Father Brown (The Detective in the United States) is a 1954 mystery comedy film. It is based on the G. K. Chesterton Father Brown stories and was directed by Robert Hamer and stars Alec Guinness in the title role. Other featured actors include Joan Greenwood, Peter Finch, Cecil Parker and Bernard Lee. The screen adaptation was written by Thelma Moss, and is based on several of the Father Brown stories, notably “The Blue Cross”.Father Brown tries to transport an historically important cross to Rome engaging in battles of wits and faith with a thief and pursuing policeman. The thief, named Flambeau, is a master of disguise and is elusive, as Father Brown pursues him and tries to convince him to abandon his criminal career.

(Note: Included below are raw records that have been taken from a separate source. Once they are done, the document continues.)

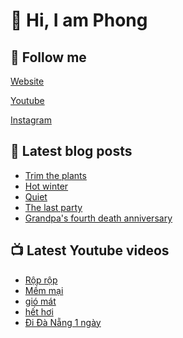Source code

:# 👋 Hi, I am Phong

## 🔗 Follow me

[Website](https://phongever.xyz "Website")

[Youtube](https://www.youtube.com/@phongever "Youtube")

[Instagram](https://www.instagram.com/phongever "Instagram")

## 📝 Latest blog posts

<!-- BLOG-POST-LIST:START -->
- [Trim the plants](https://phongever.xyz/blog/trim-the-plants/)
- [Hot winter](https://phongever.xyz/blog/hot-winter/)
- [Quiet](https://phongever.xyz/blog/quiet/)
- [The last party](https://phongever.xyz/blog/the-last-party/)
- [Grandpa&#39;s fourth death anniversary](https://phongever.xyz/blog/grandpas-fourth-death-anniversary/)
<!-- BLOG-POST-LIST:END -->

## 📺 Latest Youtube videos

<!-- YOUTUBE-VIDEO-LIST:START -->
- [Rộp rộp](https://www.youtube.com/watch?v=8QK58Uu9FVs)
- [Mềm mại](https://www.youtube.com/watch?v=ESMpN_l7Ros)
- [gió mát](https://www.youtube.com/watch?v=GtJ3VchAlYE)
- [hết hơi](https://www.youtube.com/watch?v=Iz2uM7V4XHM)
- [Đi Đà Nẵng 1 ngày](https://www.youtube.com/watch?v=WB6lnUD6ncg)
<!-- YOUTUBE-VIDEO-LIST:END -->
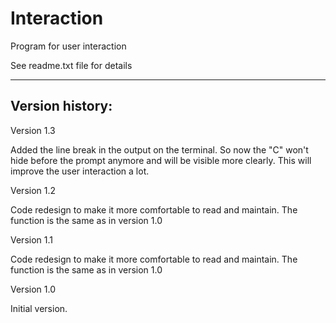 # Interaction

Program for user interaction

See readme.txt file for details

---------

Version history:
----------------

Version 1.3

Added the line break in the output on the terminal.
So now the "C" won't hide before the prompt anymore and will be visible more clearly.
This will improve the user interaction a lot.


Version 1.2

Code redesign to make it more comfortable to read and maintain.
The function is the same as in version 1.0


Version 1.1

Code redesign to make it more comfortable to read and maintain.
The function is the same as in version 1.0


Version 1.0

Initial version.

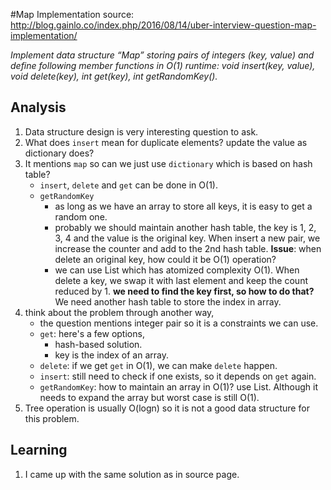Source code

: #Map Implementation
source: http://blog.gainlo.co/index.php/2016/08/14/uber-interview-question-map-implementation/

*Implement data structure “Map” storing pairs of integers (key, value) and define following member functions in O(1) runtime: void insert(key, value), void delete(key), int get(key), int getRandomKey().*

## Analysis
1. Data structure design is very interesting question to ask.
2. What does `insert` mean for duplicate elements? update the value as dictionary does?
3. It mentions `map` so can we just use `dictionary` which is based on hash table?
	* `insert`, `delete` and `get` can be done in O(1).
	* `getRandomKey`
		* as long as we have an array to store all keys, it is easy to get a random one.
		* probably we should maintain another hash table, the key is 1, 2, 3, 4 and the value is the original key. When insert a new pair, we increase the counter and add to the 2nd hash table. **Issue**: when delete an original key, how could it be O(1) operation?
		* we can use List which has atomized complexity O(1). When delete a key, we swap it with last element and keep the count reduced by 1. **we need to find the key first, so how to do that?** We need another hash table to store the index in array.
4. think about the problem through another way,
	* the question mentions integer pair so it is a constraints we can use.
	* `get`: here's a few options,
		* hash-based solution.
		* key is the index of an array.
	* `delete`: if we get `get` in O(1), we can make `delete` happen.
	* `insert`: still need to check if one exists, so it depends on `get` again.
	* `getRandomKey`: how to maintain an array in O(1)? use List. Although it needs to expand the array but worst case is still O(1).
5. Tree operation is usually O(logn) so it is not a good data structure for this problem.

## Learning
1. I came up with the same solution as in source page.
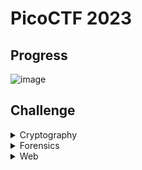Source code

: # **PicoCTF 2023**
## **Progress**

![image](https://github.com/TITANs1506/CTF-Writeups/assets/42516564/e3a629b3-4cf3-4cb4-a45f-486e360face2)

## **Challenge**
<details>
 <summary>Cryptography</summary>
  
  * [**DIZZY**](https://github.com/TITANs1506/CTF-Writeups/tree/main/TFC%20CTF%202023/Cryptography/DIZZY)
  * [**MAYDAY!**](https://github.com/TITANs1506/CTF-Writeups/tree/main/TFC%20CTF%202023/Cryptography/MAYDAY!)
  
</details>


<details>
 <summary>Forensics</summary>
  
  * [**DOWN BAD**](https://github.com/TITANs1506/CTF-Writeups/tree/main/TFC%20CTF%202023/Forensic/DOWN%20BAD)
  * [**SOME TRAFFIC**](https://github.com/TITANs1506/CTF-Writeups/tree/main/TFC%20CTF%202023/Forensic/SOME%20TRAFFIC)
  
</details>

  
<details>
 <summary>Web</summary>
  
  * [**BABY DUCKY NOTES**](https://github.com/TITANs1506/CTF-Writeups/tree/main/TFC%20CTF%202023/Web/BABY%20DUCKY%20NOTES)
  
</details>
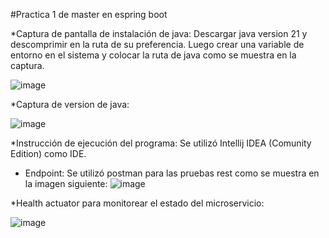 #Practica 1 de master en espring boot

*Captura de pantalla de instalación de java:
Descargar java version 21 y descomprimir en la ruta de su preferencia. Luego crear una variable de entorno en el sistema y colocar la ruta de java como se muestra en la captura.

![image](https://github.com/jolurogo2022/practica-spring-1/assets/97691252/44a41dba-7cd3-4dac-8c6a-c4be957a7aa4)

*Captura de version de java:

![image](https://github.com/jolurogo2022/practica-spring-1/assets/97691252/85a408cb-c031-4c70-ace4-b49da91fcbd9)

*Instrucción de ejecución del programa:
  Se utilizó Intellij IDEA (Comunity Edition) como IDE.
   - Endpoint:
     Se utilizó postman para las pruebas rest como se muestra en la imagen siguiente:
     ![image](https://github.com/jolurogo2022/practica-spring-1/assets/97691252/548f8fd9-cf66-4608-b9f9-b302e283db86)

*Health actuator para monitorear el estado del microservicio:

 ![image](https://github.com/jolurogo2022/practica-spring-1/assets/97691252/8f0a521a-7e20-4b1e-be8a-579fc3b5ae96)

 
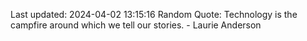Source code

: Last updated: 2024-04-02 13:15:16
Random Quote: Technology is the campfire around which we tell our stories. - Laurie Anderson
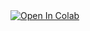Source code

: <a target="_blank" href="https://colab.research.google.com/github/h-s14/Torrent_Downloader_For_Collab.git">
  <img src="https://colab.research.google.com/assets/colab-badge.svg" alt="Open In Colab"/>
</a>

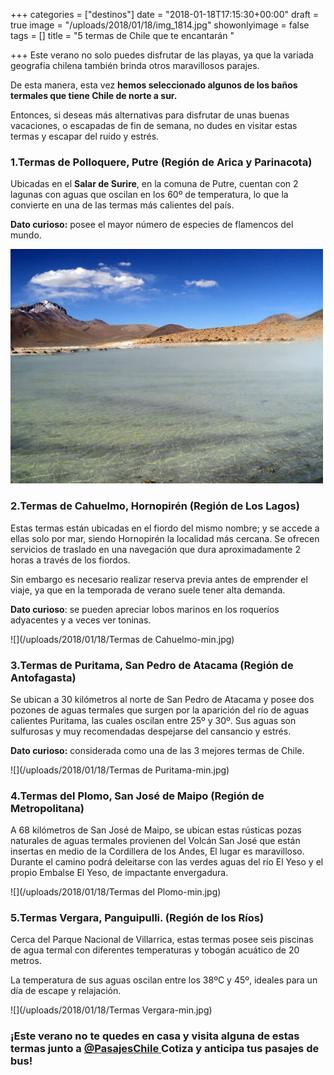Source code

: +++
categories = ["destinos"]
date = "2018-01-18T17:15:30+00:00"
draft = true
image = "/uploads/2018/01/18/img_1814.jpg"
showonlyimage = false
tags = []
title = "5 termas de Chile que te encantarán "

+++
Este verano no solo puedes disfrutar de las playas, ya que la variada geografía chilena también brinda otros maravillosos parajes.

De esta manera, esta vez **hemos seleccionado algunos de los baños termales que tiene Chile de norte a sur.**

Entonces, si deseas más alternativas para disfrutar de unas buenas vacaciones, o escapadas de fin de semana, no dudes en visitar estas termas y escapar del ruido y estrés.

### 1.Termas de Polloquere, Putre (Región de Arica y Parinacota)

Ubicadas en el **Salar de Surire**, en la comuna de Putre, cuentan con 2 lagunas con aguas que oscilan en los 60º de temperatura, lo que la convierte en una de las termas más calientes del país.

**Dato curioso:** posee el mayor número de especies de flamencos del mundo.

![](/uploads/2018/01/18/polloquere-min.jpg)

### 2.Termas de Cahuelmo, Hornopirén (Región de Los Lagos)

Estas termas están ubicadas en el fiordo del mismo nombre; y se accede a ellas solo por mar, siendo Hornopirén la localidad más cercana. Se ofrecen servicios de traslado en una navegación que dura aproximadamente 2 horas a través de los fiordos.

Sin embargo es necesario realizar reserva previa antes de emprender el viaje, ya que en la temporada de verano suele tener alta demanda.

**Dato curioso**: se pueden apreciar lobos marinos en los roqueríos adyacentes y  a veces ver toninas.

![](/uploads/2018/01/18/Termas de Cahuelmo-min.jpg)

### 3.Termas de Puritama, San Pedro de Atacama (Región de Antofagasta)

Se ubican a 30 kilómetros al norte de San Pedro de Atacama y posee dos pozones de aguas termales que surgen por la aparición del río de aguas calientes Puritama, las cuales oscilan entre 25º y 30º. Sus aguas son sulfurosas y muy recomendadas despejarse del cansancio y estrés.

**Dato curioso:** considerada como una de las 3 mejores termas de Chile.

![](/uploads/2018/01/18/Termas de Puritama-min.jpg)

### 4.Termas del Plomo, San José de Maipo (Región de Metropolitana)

A 68 kilómetros de San José de Maipo, se ubican estas rústicas pozas naturales de aguas termales provienen del Volcán San José que están insertas en medio de la Cordillera de los Andes, El lugar es maravilloso. Durante el camino podrá deleitarse con las verdes aguas del río El Yeso y el propio Embalse El Yeso, de impactante envergadura.

![](/uploads/2018/01/18/Termas del Plomo-min.jpg)

### 5.Termas Vergara, Panguipulli. (Región de los Ríos)

Cerca del Parque Nacional de Villarrica, estas termas posee seis piscinas de agua termal con diferentes temperaturas y tobogán acuático de 20 metros.

La temperatura de sus aguas oscilan entre los 38ºC y 45º, ideales para un día de escape y relajación.

![](/uploads/2018/01/18/Termas Vergara-min.jpg)

### ¡Este verano no te quedes en casa y visita alguna de estas termas junto a [@PasajesChile ](https://www.pasajeschile.cl/#!/) Cotiza y anticipa tus pasajes de bus!
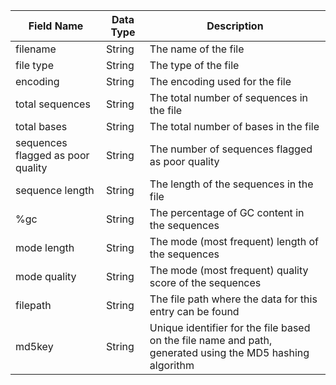 | Field Name                      | Data Type                 | Description                                                 |
|---------------------------------|---------------------------|-------------------------------------------------------------|
| filename                        | String                    | The name of the file                                        |
| file type                       | String                    | The type of the file                                        |
| encoding                        | String                    | The encoding used for the file                              |
| total sequences                 | String                    | The total number of sequences in the file                   |
| total bases                     | String                    | The total number of bases in the file                       |
| sequences flagged as poor quality| String                    | The number of sequences flagged as poor quality              |
| sequence length                 | String                    | The length of the sequences in the file                     |
| %gc                             | String                    | The percentage of GC content in the sequences               |
| mode length                     | String                    | The mode (most frequent) length of the sequences            |
| mode quality                    | String                    | The mode (most frequent) quality score of the sequences     |
| filepath                        | String                    | The file path where the data for this entry can be found |
| md5key                          | String                    | Unique identifier for the file based on the file name and path, generated using the MD5 hashing algorithm|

(The above is taken from Wikipedia) An obituary of Guinness notes:
His conversion to Roman Catholicism followed an episode during the 1954 shooting of Father Brown (called The Detective in the US), in which he played GK Chesterton’s cheery cleric. Walking back in the dark, still in a cassock, to the station hotel of a village near Macon after a drink in the local bar with Peter Finch, his hand was seized by a small boy, a complete stranger, who called him “Mon père” and trotted along beside him chatting in French. Despite his phony credentials as a cleric, Guinness felt strongly that the reality of this trust was important. When his 11-year-old son Matthew was temporarily crippled from the waist down with polio, Guinness had taken to dropping in on church and praying. Shortly after Father Brown, he joined the church of Rome.